It's possible to get a sense of weary déjà vu when analyzing the difficulties facing conventional telcos in the Web era. Year after year, in surveys and interviews, the same unsolved problems keep popping up.
Take Bridging the Chasm, for example. Some readers will recall that, back in 2011, Light Reading ran a series of articles with that title highlighting the gulf separating Networks and IT inside major telcos. (See Bridging the Chasm: A Manifesto and Why Bridging the Chasm Is Critical for Carriers.)
We'd like to able to say that the chasm is diminishing. In reality it is -- slowly.
But as we've found in several surveys during the past year or two, the gap between Networks and IT is only part of the picture. Just as challenging -- and in some situations, more problematic still -- is the gulf separating Networks and Product Marketing.
In a survey just completed on policy management, for instance, we found that this gap is, if anything, getting worse: The internal barrier dividing the Networks and Product Marketing teams is one of the biggest barriers to policy realizing its potential, survey respondents told us.
One reason for that is that the gap has simply become more visible, and that in itself tells its own story. When policy was used largely to manage traffic, there was little reason to consult the marketing folks. Now, with most operators saying that policy management is a strategically vital platform for differentiating services, the marketing people must be involved.

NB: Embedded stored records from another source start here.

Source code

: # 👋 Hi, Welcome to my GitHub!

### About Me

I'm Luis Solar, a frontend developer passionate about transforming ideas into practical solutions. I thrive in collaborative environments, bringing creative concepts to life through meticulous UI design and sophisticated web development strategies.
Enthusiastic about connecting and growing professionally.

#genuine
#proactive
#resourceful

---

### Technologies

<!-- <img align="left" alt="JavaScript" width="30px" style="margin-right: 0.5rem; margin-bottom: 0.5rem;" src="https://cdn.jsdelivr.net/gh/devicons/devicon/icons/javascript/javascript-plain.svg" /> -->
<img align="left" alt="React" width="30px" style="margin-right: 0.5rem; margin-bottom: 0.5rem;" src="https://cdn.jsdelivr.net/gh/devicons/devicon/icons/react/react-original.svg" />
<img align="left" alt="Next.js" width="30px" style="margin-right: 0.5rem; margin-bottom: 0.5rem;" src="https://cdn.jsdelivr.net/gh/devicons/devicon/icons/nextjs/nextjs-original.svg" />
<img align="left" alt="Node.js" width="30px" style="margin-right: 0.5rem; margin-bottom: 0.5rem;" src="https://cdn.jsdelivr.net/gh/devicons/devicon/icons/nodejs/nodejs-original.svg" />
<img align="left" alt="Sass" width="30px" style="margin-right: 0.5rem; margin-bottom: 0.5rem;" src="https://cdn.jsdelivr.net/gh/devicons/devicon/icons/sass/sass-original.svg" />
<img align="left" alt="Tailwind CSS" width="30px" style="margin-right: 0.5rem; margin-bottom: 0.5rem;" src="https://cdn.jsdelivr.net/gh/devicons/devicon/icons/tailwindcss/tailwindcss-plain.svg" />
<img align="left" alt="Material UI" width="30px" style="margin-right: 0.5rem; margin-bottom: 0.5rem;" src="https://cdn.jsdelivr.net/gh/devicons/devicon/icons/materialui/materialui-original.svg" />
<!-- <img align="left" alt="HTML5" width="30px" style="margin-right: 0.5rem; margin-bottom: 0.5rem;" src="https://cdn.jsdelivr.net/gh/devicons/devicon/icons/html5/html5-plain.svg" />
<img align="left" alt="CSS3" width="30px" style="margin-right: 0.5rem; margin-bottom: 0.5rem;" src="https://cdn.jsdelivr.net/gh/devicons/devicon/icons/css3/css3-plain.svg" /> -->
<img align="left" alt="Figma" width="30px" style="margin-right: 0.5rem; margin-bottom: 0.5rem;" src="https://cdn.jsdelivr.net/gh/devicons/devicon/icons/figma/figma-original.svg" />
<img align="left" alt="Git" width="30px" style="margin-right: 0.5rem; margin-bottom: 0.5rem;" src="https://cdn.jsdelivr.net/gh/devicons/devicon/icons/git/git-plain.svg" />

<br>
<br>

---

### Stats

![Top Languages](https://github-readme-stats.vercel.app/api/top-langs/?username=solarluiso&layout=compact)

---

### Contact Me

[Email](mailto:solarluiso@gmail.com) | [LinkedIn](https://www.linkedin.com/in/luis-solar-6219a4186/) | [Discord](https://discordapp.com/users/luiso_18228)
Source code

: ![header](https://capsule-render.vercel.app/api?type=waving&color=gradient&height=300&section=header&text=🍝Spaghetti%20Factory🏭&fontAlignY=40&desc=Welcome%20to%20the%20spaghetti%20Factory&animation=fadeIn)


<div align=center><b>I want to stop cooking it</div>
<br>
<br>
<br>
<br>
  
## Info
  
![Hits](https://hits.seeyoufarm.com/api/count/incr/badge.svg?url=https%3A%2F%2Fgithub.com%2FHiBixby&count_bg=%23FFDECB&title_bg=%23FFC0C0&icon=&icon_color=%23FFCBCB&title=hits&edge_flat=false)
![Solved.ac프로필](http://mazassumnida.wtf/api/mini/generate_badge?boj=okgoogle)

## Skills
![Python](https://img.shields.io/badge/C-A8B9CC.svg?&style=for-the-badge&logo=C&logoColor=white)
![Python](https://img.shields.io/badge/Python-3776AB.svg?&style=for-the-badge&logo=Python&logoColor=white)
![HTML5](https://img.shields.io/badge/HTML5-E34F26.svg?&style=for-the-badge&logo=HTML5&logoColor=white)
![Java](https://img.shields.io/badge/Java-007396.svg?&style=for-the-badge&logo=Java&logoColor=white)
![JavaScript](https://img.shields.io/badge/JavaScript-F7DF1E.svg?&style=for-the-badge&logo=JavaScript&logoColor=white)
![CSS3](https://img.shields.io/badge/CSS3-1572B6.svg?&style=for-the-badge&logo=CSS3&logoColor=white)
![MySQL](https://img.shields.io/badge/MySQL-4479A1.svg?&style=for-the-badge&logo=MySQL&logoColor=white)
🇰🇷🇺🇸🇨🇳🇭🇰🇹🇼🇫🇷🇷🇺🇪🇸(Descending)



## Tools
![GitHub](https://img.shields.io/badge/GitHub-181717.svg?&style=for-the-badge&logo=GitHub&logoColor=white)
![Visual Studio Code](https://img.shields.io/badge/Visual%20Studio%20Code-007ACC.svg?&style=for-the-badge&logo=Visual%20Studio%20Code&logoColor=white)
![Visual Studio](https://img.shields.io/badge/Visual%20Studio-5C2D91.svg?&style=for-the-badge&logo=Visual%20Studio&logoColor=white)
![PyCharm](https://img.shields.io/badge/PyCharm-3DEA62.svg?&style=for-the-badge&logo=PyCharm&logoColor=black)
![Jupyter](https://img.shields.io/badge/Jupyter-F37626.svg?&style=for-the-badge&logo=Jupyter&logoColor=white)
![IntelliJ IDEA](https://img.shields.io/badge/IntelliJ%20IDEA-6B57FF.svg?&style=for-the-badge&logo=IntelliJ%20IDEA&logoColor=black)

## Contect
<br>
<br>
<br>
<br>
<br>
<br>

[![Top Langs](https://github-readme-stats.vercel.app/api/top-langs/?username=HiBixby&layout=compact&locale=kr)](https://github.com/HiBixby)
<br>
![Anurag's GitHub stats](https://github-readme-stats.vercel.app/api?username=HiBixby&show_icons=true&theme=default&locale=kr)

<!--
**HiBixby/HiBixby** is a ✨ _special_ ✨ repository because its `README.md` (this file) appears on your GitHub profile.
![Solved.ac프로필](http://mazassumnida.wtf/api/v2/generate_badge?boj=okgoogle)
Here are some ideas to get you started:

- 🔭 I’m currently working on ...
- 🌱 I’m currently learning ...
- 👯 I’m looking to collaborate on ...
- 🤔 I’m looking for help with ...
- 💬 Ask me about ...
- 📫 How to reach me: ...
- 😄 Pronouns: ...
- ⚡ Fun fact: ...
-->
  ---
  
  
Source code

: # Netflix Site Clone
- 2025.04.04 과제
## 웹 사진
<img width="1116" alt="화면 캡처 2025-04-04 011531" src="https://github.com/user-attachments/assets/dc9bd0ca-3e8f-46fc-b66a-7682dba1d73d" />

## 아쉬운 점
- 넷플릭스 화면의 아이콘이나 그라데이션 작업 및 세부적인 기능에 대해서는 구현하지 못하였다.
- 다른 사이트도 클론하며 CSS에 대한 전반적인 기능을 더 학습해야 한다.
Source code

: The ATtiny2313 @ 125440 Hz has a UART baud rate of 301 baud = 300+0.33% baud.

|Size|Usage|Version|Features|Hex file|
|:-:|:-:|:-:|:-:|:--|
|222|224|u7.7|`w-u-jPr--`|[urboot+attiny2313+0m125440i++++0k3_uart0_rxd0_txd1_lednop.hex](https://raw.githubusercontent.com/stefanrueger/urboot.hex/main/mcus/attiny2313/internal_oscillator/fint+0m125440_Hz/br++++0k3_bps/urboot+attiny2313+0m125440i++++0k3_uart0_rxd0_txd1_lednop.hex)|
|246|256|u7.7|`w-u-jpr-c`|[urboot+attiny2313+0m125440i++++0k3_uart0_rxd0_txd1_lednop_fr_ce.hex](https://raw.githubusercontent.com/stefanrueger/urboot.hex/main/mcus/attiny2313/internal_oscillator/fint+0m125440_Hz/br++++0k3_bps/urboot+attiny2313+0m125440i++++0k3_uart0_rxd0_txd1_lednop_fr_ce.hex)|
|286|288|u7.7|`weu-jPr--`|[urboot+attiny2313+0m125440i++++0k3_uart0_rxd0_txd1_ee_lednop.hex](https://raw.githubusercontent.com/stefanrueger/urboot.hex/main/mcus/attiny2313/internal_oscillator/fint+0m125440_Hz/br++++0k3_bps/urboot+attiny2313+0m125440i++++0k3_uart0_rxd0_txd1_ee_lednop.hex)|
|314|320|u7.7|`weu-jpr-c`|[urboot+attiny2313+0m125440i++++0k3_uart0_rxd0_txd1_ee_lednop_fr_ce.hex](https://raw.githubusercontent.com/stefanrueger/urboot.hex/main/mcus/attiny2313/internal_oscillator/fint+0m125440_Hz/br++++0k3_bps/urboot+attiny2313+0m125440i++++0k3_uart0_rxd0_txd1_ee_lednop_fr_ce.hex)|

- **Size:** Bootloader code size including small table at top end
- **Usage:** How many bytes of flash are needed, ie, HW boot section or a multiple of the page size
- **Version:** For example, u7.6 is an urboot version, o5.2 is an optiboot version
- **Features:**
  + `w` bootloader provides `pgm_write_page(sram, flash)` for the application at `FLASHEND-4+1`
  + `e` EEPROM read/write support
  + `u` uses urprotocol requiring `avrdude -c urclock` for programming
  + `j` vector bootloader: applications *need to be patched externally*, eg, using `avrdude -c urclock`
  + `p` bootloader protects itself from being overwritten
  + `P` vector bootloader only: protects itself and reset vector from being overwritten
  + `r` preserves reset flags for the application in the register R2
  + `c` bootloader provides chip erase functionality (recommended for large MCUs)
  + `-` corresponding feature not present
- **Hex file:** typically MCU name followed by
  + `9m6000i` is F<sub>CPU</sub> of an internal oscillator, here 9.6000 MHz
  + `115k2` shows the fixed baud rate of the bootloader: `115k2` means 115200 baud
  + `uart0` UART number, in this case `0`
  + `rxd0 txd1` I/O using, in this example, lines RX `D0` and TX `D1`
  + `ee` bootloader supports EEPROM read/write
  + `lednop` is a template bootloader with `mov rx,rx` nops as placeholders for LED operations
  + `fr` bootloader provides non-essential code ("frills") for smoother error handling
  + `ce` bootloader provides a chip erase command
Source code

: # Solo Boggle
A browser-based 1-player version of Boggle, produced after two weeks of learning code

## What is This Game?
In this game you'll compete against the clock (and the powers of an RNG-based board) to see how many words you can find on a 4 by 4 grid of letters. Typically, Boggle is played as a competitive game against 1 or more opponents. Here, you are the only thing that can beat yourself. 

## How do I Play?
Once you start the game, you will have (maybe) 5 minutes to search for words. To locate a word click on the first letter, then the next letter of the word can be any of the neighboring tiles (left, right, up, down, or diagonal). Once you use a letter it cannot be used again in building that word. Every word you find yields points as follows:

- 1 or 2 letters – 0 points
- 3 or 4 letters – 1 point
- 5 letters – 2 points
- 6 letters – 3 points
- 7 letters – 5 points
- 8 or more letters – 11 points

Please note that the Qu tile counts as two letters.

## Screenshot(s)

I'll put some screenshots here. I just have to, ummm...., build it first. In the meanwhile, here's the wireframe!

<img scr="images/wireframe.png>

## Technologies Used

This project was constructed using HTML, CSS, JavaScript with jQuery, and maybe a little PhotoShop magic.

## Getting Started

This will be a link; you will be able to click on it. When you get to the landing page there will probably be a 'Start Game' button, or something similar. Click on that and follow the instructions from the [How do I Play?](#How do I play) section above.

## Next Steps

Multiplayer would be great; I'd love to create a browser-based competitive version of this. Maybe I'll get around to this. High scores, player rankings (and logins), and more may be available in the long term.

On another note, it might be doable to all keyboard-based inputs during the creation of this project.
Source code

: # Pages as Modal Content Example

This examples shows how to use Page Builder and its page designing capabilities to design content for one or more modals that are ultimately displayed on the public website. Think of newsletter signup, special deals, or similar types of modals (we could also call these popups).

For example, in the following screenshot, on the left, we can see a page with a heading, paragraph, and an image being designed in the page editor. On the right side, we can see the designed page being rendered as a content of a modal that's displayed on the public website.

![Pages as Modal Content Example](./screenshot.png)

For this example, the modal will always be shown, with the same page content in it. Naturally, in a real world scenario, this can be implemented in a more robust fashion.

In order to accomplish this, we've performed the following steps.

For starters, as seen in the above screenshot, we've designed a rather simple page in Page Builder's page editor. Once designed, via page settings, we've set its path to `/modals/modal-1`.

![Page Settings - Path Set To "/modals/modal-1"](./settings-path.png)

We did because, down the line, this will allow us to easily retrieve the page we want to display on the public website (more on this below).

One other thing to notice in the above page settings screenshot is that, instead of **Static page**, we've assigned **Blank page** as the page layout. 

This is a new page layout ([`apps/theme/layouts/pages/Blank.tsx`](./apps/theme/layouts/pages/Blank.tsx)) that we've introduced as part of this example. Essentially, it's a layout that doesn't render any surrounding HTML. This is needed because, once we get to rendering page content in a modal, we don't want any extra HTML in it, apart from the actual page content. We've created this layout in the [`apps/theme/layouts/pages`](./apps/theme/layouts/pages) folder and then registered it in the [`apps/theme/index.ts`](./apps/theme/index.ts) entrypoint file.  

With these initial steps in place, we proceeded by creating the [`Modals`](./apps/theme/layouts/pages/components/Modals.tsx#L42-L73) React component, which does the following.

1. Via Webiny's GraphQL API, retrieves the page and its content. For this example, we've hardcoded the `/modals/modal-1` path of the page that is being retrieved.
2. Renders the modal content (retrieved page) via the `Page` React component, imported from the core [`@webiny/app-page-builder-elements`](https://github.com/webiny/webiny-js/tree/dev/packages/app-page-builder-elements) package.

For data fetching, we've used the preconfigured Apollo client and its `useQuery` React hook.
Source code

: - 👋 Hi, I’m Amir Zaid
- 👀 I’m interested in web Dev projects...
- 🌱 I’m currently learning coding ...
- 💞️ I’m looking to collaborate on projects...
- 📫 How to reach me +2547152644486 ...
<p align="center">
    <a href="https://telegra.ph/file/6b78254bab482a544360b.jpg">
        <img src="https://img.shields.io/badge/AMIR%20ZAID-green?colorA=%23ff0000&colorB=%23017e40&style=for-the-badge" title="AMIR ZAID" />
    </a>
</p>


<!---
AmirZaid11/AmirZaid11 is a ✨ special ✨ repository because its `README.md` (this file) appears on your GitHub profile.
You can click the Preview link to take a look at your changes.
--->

But poor channels of communications between Networks and Product Marketing at many telcos, surveys tell us, stall those efforts. The organization struggles to make the business case for further investment, and policy tools languish underutilized.
That's just in one area. As the Web and mainstream IT technologies continue to eat away at the conventional dividing lines between internal telco functions, those chasms will get a whole lot more visible, not least as telcos grapple with the opportunities and threats presented by network functions virtualization (NFV) and software-defined networking (SDN).
Indeed, in a separate survey we conducted earlier this year specifically on SDN and NFV, telcos themselves acknowledged that organizational resistance and inertia was one of the biggest barriers to deploying virtualization and SDN.
New technologies derived from the Web and IT present more and more opportunities to telcos, but they make life more than a little uncomfortable for those clinging on to the old ways of doing things. One frustrated telco strategist told us, half-jokingly, that SDN would be much easier to adopt once the current generation of 50-something technical executives is pensioned off.
For many, the threat is all too real: If analytics, policy control, and related tools enable telcos to automate the ways that service offers are bundled for customers, where does that leave marketing? If NFV means that technical staff specialized in managing network gear are no longer needed, where do they go?
None of this is to say no progress has been made. At the most senior levels, most boards understand what needs to be done, and are pushing through change. But making sure that this happens all the way through the organization is an enormous and sometimes under-appreciated task. Technology can only take you so far. To take things all the way, some difficult and wrenching organizational changes are required. Are big telcos with tens of thousands of employees really ready to make them?